Millions of conflicts on Nodes in kubemark-scale tests #46851

wojtek-t · 2017-06-02T11:54:26Z

Kubemark-scale is currently constantly failing. There are different reasons of it:

too high metrics
some nodes becoming unready
some pods not starting
some requests getting "429" error

However, I looked into logs, and it seems there is one common underlying root cause of all of them. And the problem is:
millions of conflicts on Node objects

Those conflicts result in:

some nodes not being able to heartbeat -> becoming unready
more requests in the system in general -> higher latencies
more requests in the system -> 429 errors
system more overloaded -> pod status updated not being delivered on time

We should understand why those conflicts became so often and fix the problem.
This seems like a regression to me - so putting into 1.7 milestone.

@kubernetes/sig-scalability-bugs

wojtek-t · 2017-06-02T12:06:56Z

It seems to me that the main problem is the "Cacher" for nodes objects lagging far behind the reality.

The big unknown to me is why other Cachers seem to not lag that much. In particular, I'm looking into currently running tests.
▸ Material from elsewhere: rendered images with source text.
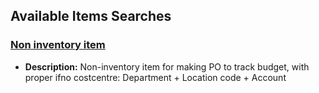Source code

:## Available Items Searches

### [Non inventory item](https://5574610.app.netsuite.com/app/common/search/searchresults.nl?searchid=2207&whence=)
- **Description:** Non-inventory item for making PO to track budget, with proper ifno costcentre: Department + Location code + Account


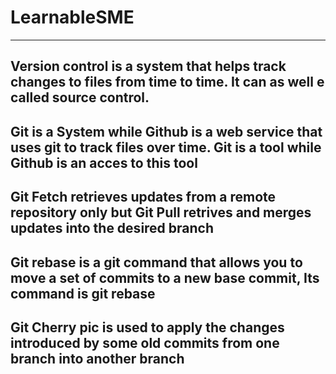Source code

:# LearnableSME

***

## Version control is a system that helps track changes to files from time to time. It can as well e called source control.


## **Git** is a System while **Github** is a web service that uses git to track files over time. **Git** is a tool while **Github** is an acces to this tool



## **Git Fetch** retrieves updates from a remote repository only but **Git Pull** retrives and merges updates into the desired branch

## **Git rebase** is a git command that allows you to move a set of commits to a new base commit, Its command is **git rebase**

## **Git Cherry pic**  is used to apply the changes introduced by some old commits from one branch into another branch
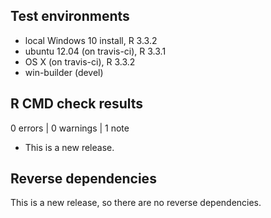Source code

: ## Test environments
* local Windows 10 install, R 3.3.2
* ubuntu 12.04 (on travis-ci), R 3.3.1
* OS X (on travis-ci), R 3.3.2
* win-builder (devel)

## R CMD check results

0 errors | 0 warnings | 1 note

* This is a new release.

## Reverse dependencies

This is a new release, so there are no reverse dependencies.

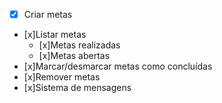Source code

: - [x] Criar metas
- [x]Listar metas
    - [x]Metas realizadas
    - [x]Metas abertas
- [x]Marcar/desmarcar metas como concluídas
- [x]Remover metas
- [x]Sistema de mensagens
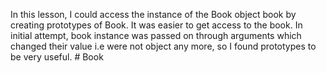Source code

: In this lesson, I could access the instance of the Book object book by creating prototypes of Book. It was easier to get access to the book. In initial attempt, book instance was passed on through arguments which changed their value i.e were not object any more, so I found prototypes to be very useful. # Book
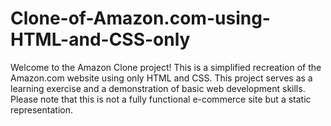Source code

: # Clone-of-Amazon.com-using-HTML-and-CSS-only
Welcome to the Amazon Clone project! This is a simplified recreation of the Amazon.com website using only HTML and CSS. This project serves as a learning exercise and a demonstration of basic web development skills. Please note that this is not a fully functional e-commerce site but a static representation.
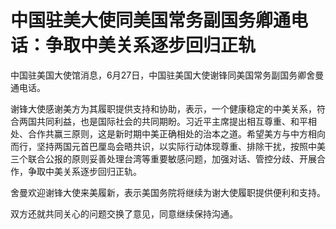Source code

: 

# 中国驻美大使同美国常务副国务卿通电话：争取中美关系逐步回归正轨

中国驻美国大使馆消息，6月27日，中国驻美国大使谢锋同美国常务副国务卿舍曼通电话。

谢锋大使感谢美方为其履职提供支持和协助，表示，一个健康稳定的中美关系，符合两国共同利益，也是国际社会的共同期盼。习近平主席提出相互尊重、和平相处、合作共赢三原则，这是新时期中美正确相处的治本之道。希望美方与中方相向而行，坚持两国元首巴厘岛会晤共识，以实际行动体现尊重、排除干扰，按照中美三个联合公报的原则妥善处理台湾等重要敏感问题，加强对话、管控分歧、开展合作，争取中美关系逐步回归正轨。

舍曼欢迎谢锋大使来美履新，表示美国务院将继续为谢大使履职提供便利和支持。

双方还就共同关心的问题交换了意见，同意继续保持沟通。


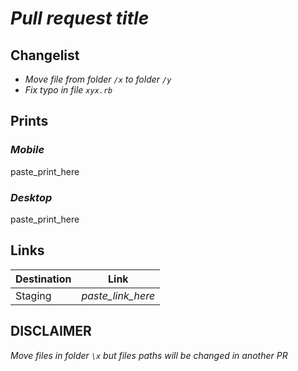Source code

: # *Pull request title*

<!--- Pull request general context --->

## Changelist

<!--- Describe changes made ordered by commit --->

- *Move file from folder `/x` to folder `/y`*
- *Fix typo in file `xyx.rb`*

## Prints

<!--- Optional - remove if not necessary --->

### *Mobile*

paste_print_here

### *Desktop*

paste_print_here

## Links

<!--- Optional - remove if not necessary --->

| Destination  | Link              |
|--------------|-------------------|
| Staging      | *paste_link_here* |

## DISCLAIMER

<!--- Optional - remove if not necessary --->

*Move files in folder `\x` but files paths will be changed in another PR*
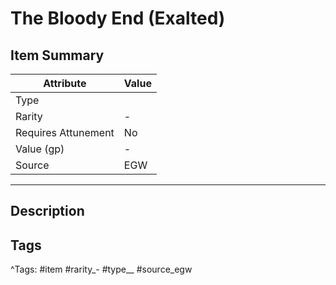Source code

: # The Bloody End (Exalted)

## Item Summary

| Attribute            | Value                        |
|----------------------|------------------------------|
| Type                 |   |
| Rarity               | -             |
| Requires Attunement  | No                |
| Value (gp)           | -    |
| Source               | EGW |

---

## Description



## Tags

^Tags: #item #rarity_- #type__ #source_egw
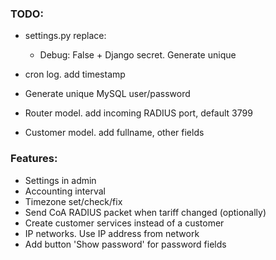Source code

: ### TODO:

- settings.py
  replace:

  - Debug: False + Django secret. Generate unique

- cron log. add timestamp
- Generate unique MySQL user/password
- Router model. add incoming RADIUS port, default 3799
- Customer model. add fullname, other fields

### Features:

- Settings in admin
- Accounting interval
- Timezone set/check/fix
- Send CoA RADIUS packet when tariff changed (optionally)
- Create customer services instead of a customer
- IP networks. Use IP address from network
- Add button 'Show password' for password fields
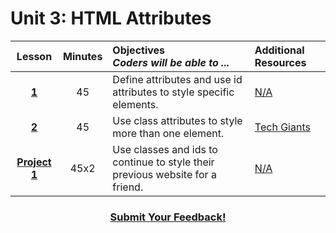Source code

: # Unit 3: HTML Attributes


|Lesson|Minutes|Objectives <br> *Coders will be able to ...*|Additional Resources|
|:-------:|:-------:|:-------|:-------|
|[**1**](https://docs.google.com/presentation/d/1DXQNk5SIZorFH45UtoctxeRb5dwH5uMGoTR_hMmg46Y/edit?usp=sharing)|45| Define attributes and use id attributes to style specific elements. |[N/A]()|
|[**2**](https://docs.google.com/a/scripted.org/presentation/d/1prpyDctnnfE_gcvNDYRUDLaq0S0NPBOmATWguSq2Jyw/edit?usp=sharing)|45| Use class attributes to style more than one element. |[Tech Giants](https://popcode.org/?snapshot=f0ad1654-c1e5-406f-807b-16e291be2738)|
|[**Project 1**](https://docs.google.com/presentation/d/1_84YYwtC4nVjAtiJOq0OCMtCkQOgwNvIS_ZIvpsdqK4/edit?usp=sharing)|45x2| Use classes and ids to continue to style their previous website for a friend.|[N/A]()|


<h3 align="center"><a href="https://docs.google.com/forms/d/e/1FAIpQLSfx0wkLyw_jSOhWR2yY8GTR8TV2NXYZc40us7aPHnl9bO6WAQ/viewform">Submit Your Feedback!</a></h3>
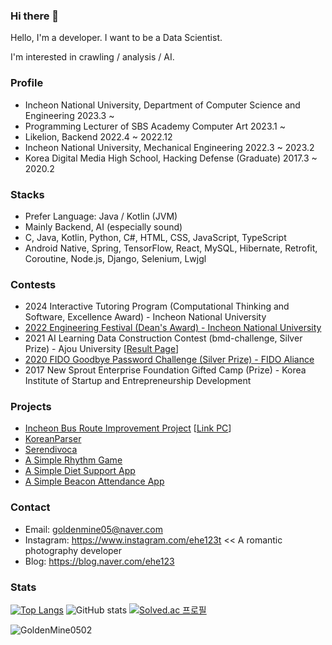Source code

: ### Hi there 👋

Hello, I'm a developer. I want to be a Data Scientist.

I'm interested in crawling / analysis / AI.

### Profile
  -  Incheon National University, Department of Computer Science and Engineering 2023.3 ~
  -  Programming Lecturer of SBS Academy Computer Art 2023.1 ~ 
  -  Likelion, Backend 2022.4 ~ 2022.12
  -  Incheon National University, Mechanical Engineering 2022.3 ~ 2023.2
  -  Korea Digital Media High School, Hacking Defense (Graduate) 2017.3 ~ 2020.2

### Stacks
  -  Prefer Language: Java / Kotlin (JVM)
  -  Mainly Backend, AI (especially sound)
  -  C, Java, Kotlin, Python, C#, HTML, CSS, JavaScript, TypeScript
  -  Android Native, Spring, TensorFlow, React, MySQL, Hibernate, Retrofit, Coroutine, Node.js, Django, Selenium, Lwjgl

### Contests
  - 2024 Interactive Tutoring Program (Computational Thinking and Software, Excellence Award) - Incheon National University 
  - <a href="https://github.com/INU-Metaverse">2022 Engineering Festival (Dean's Award) - Incheon National University</a>
  - 2021 AI Learning Data Construction Contest (bmd-challenge, Silver Prize) - Ajou University [<a href="https://sites.google.com/view/bmdchallenge/%EA%B2%B0%EA%B3%BC-%EB%B0%9C%ED%91%9C">Result Page</a>]
  - <a href="https://github.com/owjs3901/ProtectHome">2020 FIDO Goodbye Password Challenge (Silver Prize) - FIDO Aliance</a>
  - 2017 New Sprout Enterprise Foundation Gifted Camp (Prize) - Korea Institute of Startup and Entrepreneurship Development

### Projects
  - <a href="https://github.com/GoldenMine0502/bus_improvement_backend">Incheon Bus Route Improvement Project</a> [<a href="http://web.goldenmine.kr:3000/">Link PC</a>]
  - <a href="https://github.com/GoldenMine0502/KoreanParser5">KoreanParser</a>
  - <a href="https://github.com/GoldenMine0502/Serendivoca">Serendivoca</a>
  - <a href="https://github.com/GoldenMine0502/RhythmGameJava">A Simple Rhythm Game</a>
  - <a href="https://github.com/GoldenMine0502/DietSupport">A Simple Diet Support App</a>
  - <a href="https://github.com/GoldenMine0502/BeaconServer">A Simple Beacon Attendance App</a>

### Contact
  - Email: goldenmine05@naver.com
  - Instagram: https://www.instagram.com/ehe123t << A romantic photography developer
  - Blog: https://blog.naver.com/ehe123

### Stats

[![Top Langs](https://github-readme-stats.vercel.app/api/top-langs/?username=GoldenMine0502&layout=compact)](https://github.com/anuraghazra/github-readme-stats)
![GitHub stats](https://github-readme-stats.vercel.app/api?username=GoldenMine0502&count_private=true&show_icons=true)
[![Solved.ac
프로필](http://mazassumnida.wtf/api/generate_badge?boj=ehe123)](https://solved.ac/ehe123)
<p align="left"> <img src="https://komarev.com/ghpvc/?username=GoldenMine0502&label=Profile%20views&color=0e75b6&style=flat" alt="GoldenMine0502" /></p>

<!--
**GoldenMine0502/GoldenMine0502** is a ✨ _special_ ✨ repository because its `README.md` (this file) appears on your GitHub profile.

Here are some ideas to get you started:

- 🔭 I’m currently working on ...
- 🌱 I’m currently learning ...
- 👯 I’m looking to collaborate on ...
- 🤔 I’m looking for help with ...
- 💬 Ask me about ...
- 📫 How to reach me: ...
- 😄 Pronouns: ...
- ⚡ Fun fact: ...
-->

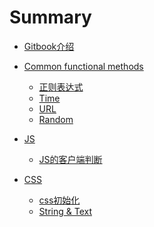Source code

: <!-- 
# 概述

### 第一部分

* [第一部分](part1/README.md)
    * [Writing很牛](part1/README.md#writing)
    * [GitBook很牛](part1/README.md#gitbook)
* [第二部分](part2/README.md)
    * [我们喜欢社交网络](part2/README.md#feedback)
    * [更好的写作工具](part2/README.md#tools)
 -->
# Summary

* [Gitbook介绍](README.md)

* [Common functional methods](functional/README.md)
    * [正则表达式](functional/regular.md)
    * [Time](functional/time.md)
    * [URL](functional/url.md)
    * [Random](functional/random.md)

* [JS](js/README.md)
    * [JS的客户端判断](js/judge.md)

* [CSS](cssAsset/README.md)
    * [css初始化](cssAsset/reset.md)
    * [String & Text](cssAsset/str.md)

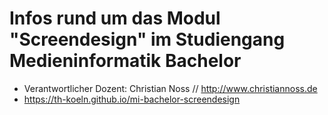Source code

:# Infos rund um das Modul "Screendesign" im Studiengang Medieninformatik Bachelor

- Verantwortlicher Dozent: Christian Noss // http://www.christiannoss.de
- https://th-koeln.github.io/mi-bachelor-screendesign
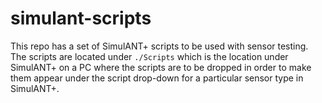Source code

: # simulant-scripts

This repo has a set of SimulANT+ scripts to be used with sensor testing.  The scripts are located under `./Scripts` which is the location under SimulANT+ on a PC where the scripts are to be dropped in order to make them appear under the script drop-down for a particular sensor type in SimulANT+.

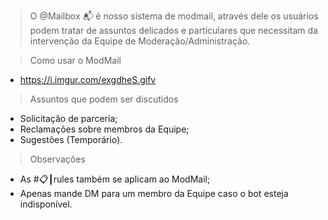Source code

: > O @Mailbox 📬 é nosso sistema de modmail, através dele os usuários podem tratar de assuntos delicados e particulares que necessitam da intervenção da Equipe de Moderação/Administração.

> Como usar o ModMail
- https://i.imgur.com/exgdheS.gifv

> Assuntos que podem ser discutidos
- Solicitação de parceria;
- Reclamações sobre membros da Equipe;
- Sugestões (Temporário).

> Observações
- As #📋┃rules também se aplicam ao ModMail;
- Apenas mande DM para um membro da Equipe caso o bot esteja indisponível.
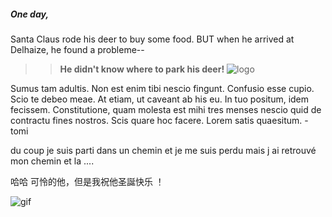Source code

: ##### One day, 
Santa Claus rode his deer to buy some food. BUT when he arrived at Delhaize, he found a probleme--
>>**He didn't know where to park his deer!** 
>> ![logo](https://i.pinimg.com/originals/04/d9/3d/04d93d7295aa44cd227ac3fe1081909d.gif "logo")


Sumus tam adultis. Non est enim tibi nescio fingunt. Confusio esse cupio. Scio te debeo meae. At etiam, ut caveant ab his eu. In tuo positum, idem fecissem. Constitutione, quam molesta est mihi tres menses nescio quid de contractu fines nostros. Scis quare hoc facere. Lorem satis quaesitum. 
-tomi

du coup je suis parti dans un chemin et je me suis perdu mais j ai retrouvé mon chemin et la ....

哈哈 可怜的他，但是我祝他圣誕快乐 ！

![gif](https://media.giphy.com/media/1TSUKOv4k56aIryKAP/giphy.gif)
In particular, looking into HWM marks for different resources:

Pods:

wojtekt@kubemark-2000-kubemark-master ~ $ cat /var/log/kube-apiserver.log | grep Pod | tail -n 1
I0602 11:03:42.395256       7 cacher.go:566] cacher (*api.Pod): 73 objects queued in incoming channel.

Services

wojtekt@kubemark-2000-kubemark-master ~ $ cat /var/log/kube-apiserver.log | grep Service | tail -n 1
I0602 11:21:34.177855       7 cacher.go:566] cacher (*api.Service): 11 objects queued in incoming channel.

Endpoints

wojtekt@kubemark-2000-kubemark-master ~ $ cat /var/log/kube-apiserver.log | grep Endpoint | tail -n 1
I0602 11:27:05.117909       7 cacher.go:566] cacher (*api.Endpoints): 17 objects queued in incoming channel.

Nodes:

wojtekt@kubemark-2000-kubemark-master ~ $ cat /var/log/kube-apiserver.log | grep Node | tail -n 1
I0602 05:53:49.921624       7 cacher.go:566] cacher (*api.Node): 100 objects queued in incoming channel.

Node that we created the cluster at ~05:51 . Also note, that 100 HWM is the maximal possible value.
To we accumulated max possible amount of log within 2 minutes for nodes. And it didn't happen at all of other resources in the next 6 hours or so.

That said, our problem doesn't seem to be cpu starvation (because this would probably affect all resources).

wojtek-t · 2017-06-02T12:08:52Z

Also note, that this HWM=100 for nodes, happened significantly before we started any test on the cluster.
The first test started at: 05:56:28

wojtek-t · 2017-06-02T12:25:16Z

In other words - we seem to have problems even in the empty cluster without any user pods.

wojtek-t · 2017-06-02T12:55:25Z

My hypothesis is that we have some slow watchers that are not able to consume nodes fast enough. But looking into logs, I'm not seeing any watchers that were forced to break, so it seems none of these are terribly slow.
However, I looked into logs and for any given node update, there are exactly 6 watchers interested in that event:

one from scheduler component
one from controller manager component
one from corresponding hollow-kubelet component
3 from client named heapster (there is heapster, eventer and pod nanny I guess)

With the trigger function in place, we are always considering only those 6, so this doesn't seem like much work to do. Additionally:

the one from hollow-kubelet is interested only in O(1) event per 10s (O(1) because there is also NPD sending updates every 30s or sth) - it has buffer of 10 elements, so it is prepared for O(1m) backlog - that seems way more than enough
the others, have buffer of 1000:
https://github.com/kubernetes/kubernetes/blob/master/staging/src/k8s.io/apiserver/pkg/storage/cacher.go#L334
which means they are prepared for roughly <2s of backlog - but that still should be enough, given that we are not 100% saturated...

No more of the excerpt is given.